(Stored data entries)
● ● ●
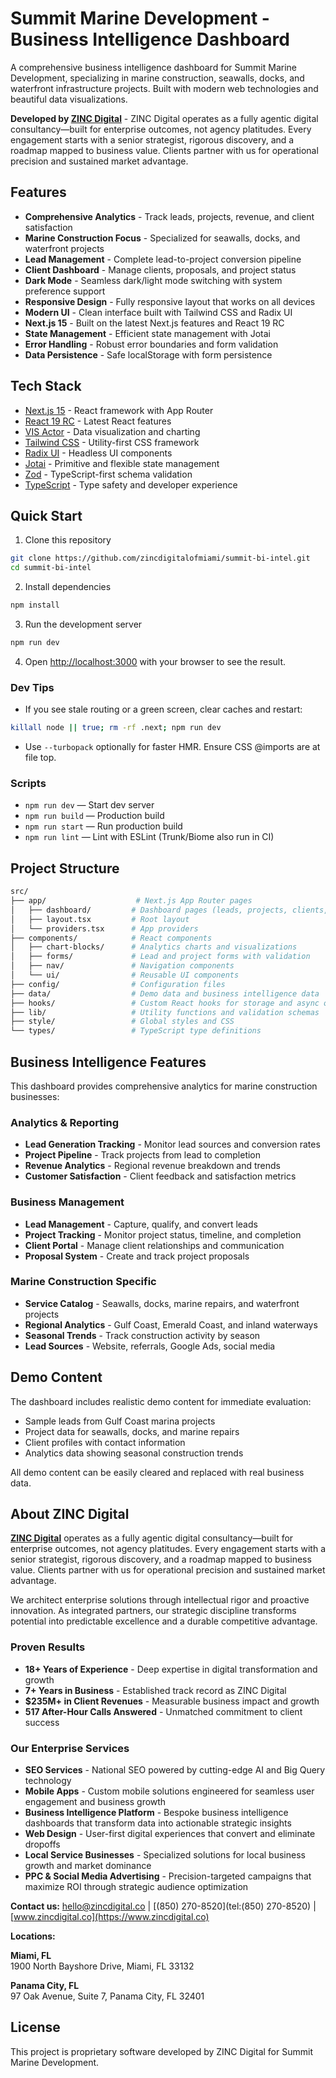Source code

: # Summit Marine Development - Business Intelligence Dashboard

A comprehensive business intelligence dashboard for Summit Marine Development, specializing in marine construction, seawalls, docks, and waterfront infrastructure projects. Built with modern web technologies and beautiful data visualizations.

**Developed by [ZINC Digital](https://www.zincdigital.co)** - ZINC Digital operates as a fully agentic digital consultancy—built for enterprise outcomes, not agency platitudes. Every engagement starts with a senior strategist, rigorous discovery, and a roadmap mapped to business value. Clients partner with us for operational precision and sustained market advantage.

## Features

- **Comprehensive Analytics** - Track leads, projects, revenue, and client satisfaction
- **Marine Construction Focus** - Specialized for seawalls, docks, and waterfront projects
- **Lead Management** - Complete lead-to-project conversion pipeline
- **Client Dashboard** - Manage clients, proposals, and project status
- **Dark Mode** - Seamless dark/light mode switching with system preference support
- **Responsive Design** - Fully responsive layout that works on all devices
- **Modern UI** - Clean interface built with Tailwind CSS and Radix UI
- **Next.js 15** - Built on the latest Next.js features and React 19 RC
- **State Management** - Efficient state management with Jotai
- **Error Handling** - Robust error boundaries and form validation
- **Data Persistence** - Safe localStorage with form persistence

## Tech Stack

- [Next.js 15](https://nextjs.org/) - React framework with App Router
- [React 19 RC](https://react.dev/) - Latest React features
- [VIS Actor](https://visactor.io/) - Data visualization and charting
- [Tailwind CSS](https://tailwindcss.com/) - Utility-first CSS framework
- [Radix UI](https://radix-ui.com/) - Headless UI components
- [Jotai](https://jotai.org/) - Primitive and flexible state management
- [Zod](https://zod.dev/) - TypeScript-first schema validation
- [TypeScript](https://www.typescriptlang.org/) - Type safety and developer experience

## Quick Start

1. Clone this repository

```bash
git clone https://github.com/zincdigitalofmiami/summit-bi-intel.git
cd summit-bi-intel
```

2. Install dependencies

```bash
npm install
```

3. Run the development server

```bash
npm run dev
```

4. Open [http://localhost:3000](http://localhost:3000) with your browser to see the result.

### Dev Tips

- If you see stale routing or a green screen, clear caches and restart:

```bash
killall node || true; rm -rf .next; npm run dev
```

- Use `--turbopack` optionally for faster HMR. Ensure CSS @imports are at file top.

### Scripts

- `npm run dev` — Start dev server
- `npm run build` — Production build
- `npm run start` — Run production build
- `npm run lint` — Lint with ESLint (Trunk/Biome also run in CI)

## Project Structure

```bash
src/
├── app/                    # Next.js App Router pages
│   ├── dashboard/         # Dashboard pages (leads, projects, clients, etc.)
│   ├── layout.tsx         # Root layout
│   └── providers.tsx      # App providers
├── components/            # React components
│   ├── chart-blocks/      # Analytics charts and visualizations
│   ├── forms/             # Lead and project forms with validation
│   ├── nav/               # Navigation components
│   └── ui/                # Reusable UI components
├── config/                # Configuration files
├── data/                  # Demo data and business intelligence data
├── hooks/                 # Custom React hooks for storage and async operations
├── lib/                   # Utility functions and validation schemas
├── style/                 # Global styles and CSS
└── types/                 # TypeScript type definitions
```

## Business Intelligence Features

This dashboard provides comprehensive analytics for marine construction businesses:

### Analytics & Reporting
- **Lead Generation Tracking** - Monitor lead sources and conversion rates
- **Project Pipeline** - Track projects from lead to completion
- **Revenue Analytics** - Regional revenue breakdown and trends
- **Customer Satisfaction** - Client feedback and satisfaction metrics

### Business Management
- **Lead Management** - Capture, qualify, and convert leads
- **Project Tracking** - Monitor project status, timeline, and completion
- **Client Portal** - Manage client relationships and communication
- **Proposal System** - Create and track project proposals

### Marine Construction Specific
- **Service Catalog** - Seawalls, docks, marine repairs, and waterfront projects
- **Regional Analytics** - Gulf Coast, Emerald Coast, and inland waterways
- **Seasonal Trends** - Track construction activity by season
- **Lead Sources** - Website, referrals, Google Ads, social media

## Demo Content

The dashboard includes realistic demo content for immediate evaluation:
- Sample leads from Gulf Coast marina projects
- Project data for seawalls, docks, and marine repairs
- Client profiles with contact information
- Analytics data showing seasonal construction trends

All demo content can be easily cleared and replaced with real business data.

## About ZINC Digital

**[ZINC Digital](https://www.zincdigital.co)** operates as a fully agentic digital consultancy—built for enterprise outcomes, not agency platitudes. Every engagement starts with a senior strategist, rigorous discovery, and a roadmap mapped to business value. Clients partner with us for operational precision and sustained market advantage.

We architect enterprise solutions through intellectual rigor and proactive innovation. As integrated partners, our strategic discipline transforms potential into predictable excellence and a durable competitive advantage.

### Proven Results
- **18+ Years of Experience** - Deep expertise in digital transformation and growth
- **7+ Years in Business** - Established track record as ZINC Digital
- **$235M+ in Client Revenues** - Measurable business impact and growth
- **517 After-Hour Calls Answered** - Unmatched commitment to client success

### Our Enterprise Services
- **SEO Services** - National SEO powered by cutting-edge AI and Big Query technology
- **Mobile Apps** - Custom mobile solutions engineered for seamless user engagement and business growth
- **Business Intelligence Platform** - Bespoke business intelligence dashboards that transform data into actionable strategic insights
- **Web Design** - User-first digital experiences that convert and eliminate dropoffs
- **Local Service Businesses** - Specialized solutions for local business growth and market dominance
- **PPC & Social Media Advertising** - Precision-targeted campaigns that maximize ROI through strategic audience optimization

**Contact us:** [hello@zincdigital.co](mailto:hello@zincdigital.co) | [(850) 270-8520](tel:(850) 270-8520) | [www.zincdigital.co](https://www.zincdigital.co)

**Locations:**

**Miami, FL**  
1900 North Bayshore Drive, Miami, FL 33132

**Panama City, FL**  
97 Oak Avenue, Suite 7, Panama City, FL 32401

## License

This project is proprietary software developed by ZINC Digital for Summit Marine Development.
● ● ●
TO DO: Search the data for the string "Years" and copy each line where it appears.

ANSWER TO THE EXERCISE:
- **18+ Years of Experience** - Deep expertise in digital transformation and growth
- **7+ Years in Business** - Established track record as ZINC Digital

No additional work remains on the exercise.